DATA EXCERPTS:
-- Opening Marker --

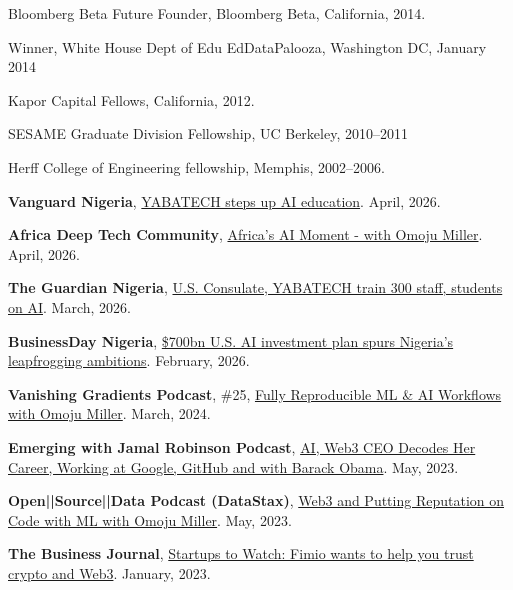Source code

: \documentclass[11pt,article,oneside]{memoir}
\begin{document}
\ind Bloomberg Beta Future Founder, Bloomberg Beta, California, 2014.

\ind Winner, White House Dept of Edu EdDataPalooza, Washington DC, January 2014

\ind Kapor Capital Fellows, California, 2012.

\ind SESAME Graduate Division Fellowship, UC Berkeley, 2010--2011

\ind Herff College of Engineering fellowship, Memphis, 2002--2006.

\bigskip

\medskip

\ind \textbf{Vanguard Nigeria}, \href{https://www.vanguardngr.com/2026/04/yabatech-steps-up-ai-education/}{YABATECH steps up AI education}. April, 2026.

\ind \textbf{Africa Deep Tech Community}, \href{https://adtc.substack.com/p/africas-ai-moment-with-omoju-miller}{Africa's AI Moment - with Omoju Miller}. April, 2026.

\ind \textbf{The Guardian Nigeria}, \href{https://guardian.ng/education/u-s-consulate-yabatech-train-300-staff-students-on-ai/}{U.S. Consulate, YABATECH train 300 staff, students on AI}. March, 2026.

\ind \textbf{BusinessDay Nigeria}, \href{https://businessday.ng/technology/article/700bn-u-s-ai-investment-plan-spurs-nigerias-leapfrogging-ambitions/}{\$700bn U.S. AI investment plan spurs Nigeria's leapfrogging ambitions}. February, 2026.

\ind \textbf{Vanishing Gradients Podcast}, \#25, \href{https://vanishinggradients.fireside.fm/25}{Fully Reproducible ML \& AI Workflows with Omoju Miller}. March, 2024.

\ind \textbf{Emerging with Jamal Robinson Podcast}, \href{https://podtail.com/en/podcast/emerging-with-jamal-robinson/}{AI, Web3 CEO Decodes Her Career, Working at Google, GitHub and with Barack Obama}. May, 2023.

\ind \textbf{Open||Source||Data Podcast (DataStax)}, \href{https://www.datastax.com/resources/podcast/web3-putting-reputation-on-code-with-ml-omoju-miller}{Web3 and Putting Reputation on Code with ML with Omoju Miller}. May, 2023.

\ind \textbf{The Business Journal}, \href{https://www.bizjournals.com/sanfrancisco/inno/stories/awards/2023/01/13/startups-to-watch.html}{Startups to Watch: Fimio wants to help you trust crypto and Web3}. January, 2023.
\end{document}
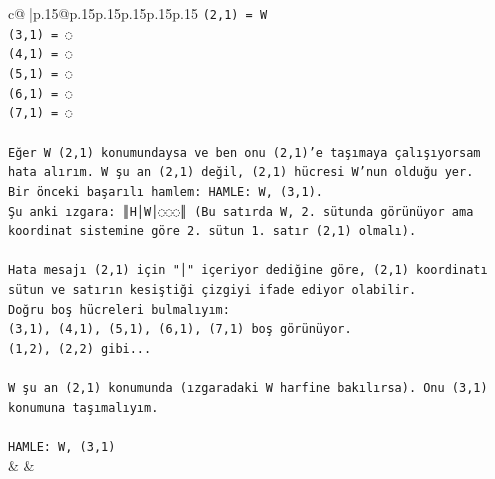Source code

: \documentclass{article}
\begin{document}
{\begin{supertabular}{c@{$\;$}|p{.15\linewidth}@{}p{.15\linewidth}p{.15\linewidth}p{.15\linewidth}p{.15\linewidth}p{.15\linewidth}}
{{{\texttt{(2,1) = W} \\
\texttt{(3,1) = ◌} \\
\texttt{(4,1) = ◌} \\
\texttt{(5,1) = ◌} \\
\texttt{(6,1) = ◌} \\
\texttt{(7,1) = ◌} \\
\\ 
\texttt{Eğer W (2,1) konumundaysa ve ben onu (2,1)'e taşımaya çalışıyorsam hata alırım. W şu an (2,1) değil, (2,1) hücresi W'nun olduğu yer. } \\
\texttt{Bir önceki başarılı hamlem: HAMLE: W, (3,1). } \\
\texttt{Şu anki ızgara: ║H│W│◌◌◌║ (Bu satırda W, 2. sütunda görünüyor ama koordinat sistemine göre 2. sütun 1. satır (2,1) olmalı).} \\
\\ 
\texttt{Hata mesajı (2,1) için "│" içeriyor dediğine göre, (2,1) koordinatı sütun ve satırın kesiştiği çizgiyi ifade ediyor olabilir. } \\
\texttt{Doğru boş hücreleri bulmalıyım:} \\
\texttt{(3,1), (4,1), (5,1), (6,1), (7,1) boş görünüyor.} \\
\texttt{(1,2), (2,2) gibi...} \\
\\ 
\texttt{W şu an (2,1) konumunda (ızgaradaki W harfine bakılırsa). Onu (3,1) konumuna taşımalıyım.} \\
\\ 
\texttt{HAMLE: W, (3,1)} \\
            }
        }
    }
    & & \\ \\


\end{supertabular}}
\end{document}
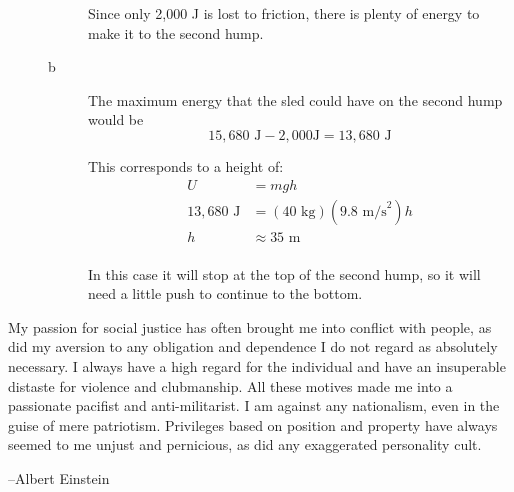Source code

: \documentclass{exam}
\begin{document}
\begin{description}
\begin{description}
Since only 2,000 J is lost to friction, there is plenty of energy to make it to the second hump.

\item[b]
The maximum energy that the sled could have on the second hump would be
\[
  15,680 \text{ J} - 2,000 \text{J} = 13,680 \text{ J}
\]

This corresponds to a height of:
\begin{align*}
  U &= mgh \\
  13,680 \text{ J} &= (40 \text{ kg})(9.8 \text{ m/s}^2) h \\
  h &\approx 35 \text{ m} \\
\end{align*}

In this case it will stop at the top of the second hump, so it will need a little push to continue to the bottom.

\end{description}
\end{description}

\fi







\vspace{0.3 in}

\ifprintanswers
\else
\begin{em}
  My passion for social justice has often brought me into conflict with people, as did my aversion to any obligation and
  dependence I do not regard as absolutely necessary. 
  I always have a high regard for the individual and have an
  insuperable distaste for violence and clubmanship.  All these motives made me into a passionate pacifist and
  anti-militarist. I am against any nationalism, even in the guise of mere patriotism. Privileges based on position and
  property have always seemed to me unjust and pernicious, as did any exaggerated personality cult.
\end{em}

\vspace{.2 cm}
\hspace{1.5 cm} --Albert Einstein

\fi
\end{document}
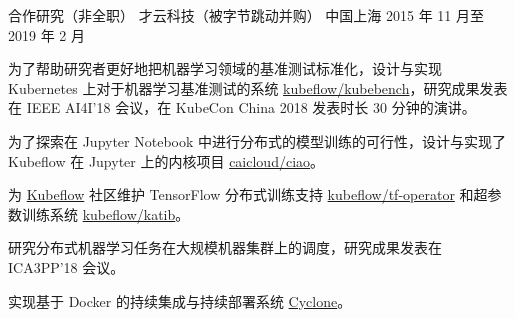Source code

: \begin{cventries}
  \cventry
    {合作研究（非全职）} %
    {才云科技（被字节跳动并购）} %
    {中国上海} %
    {2015 年 11 月至 2019 年 2 月} %
    {
      \begin{cvitems} %
        \item 为了帮助研究者更好地把机器学习领域的基准测试标准化，设计与实现 Kubernetes 上对于机器学习基准测试的系统 \href{https://github.com/kubeflow/kubebench}{kubeflow/kubebench}，研究成果发表在 IEEE AI4I'18 会议，在 KubeCon China 2018 发表时长 30 分钟的演讲。
        \item 为了探索在 Jupyter Notebook 中进行分布式的模型训练的可行性，设计与实现了 Kubeflow 在 Jupyter 上的内核项目 \href{https://github.com/caicloud/ciao}{caicloud/ciao}。
        \item 为 \href{https://github.com/kubeflow/kubeflow}{Kubeflow} 社区维护 TensorFlow 分布式训练支持 \href{https://github.com/kubeflow/tf-operator}{kubeflow/tf-operator} 和超参数训练系统 \href{https://github.com/kubeflow/katib}{kubeflow/katib}。
        \item 研究分布式机器学习任务在大规模机器集群上的调度，研究成果发表在 ICA3PP'18 会议。
        \item 实现基于 Docker 的持续集成与持续部署系统 \href{https://github.com/caicloud/cyclone}{Cyclone}。
      \end{cvitems}
    }

\end{cventries}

-- Closing Marker --

BRIEF:
Note how many lines in the material contain the string "have", and give that number alone.

FINISHED TASK:
3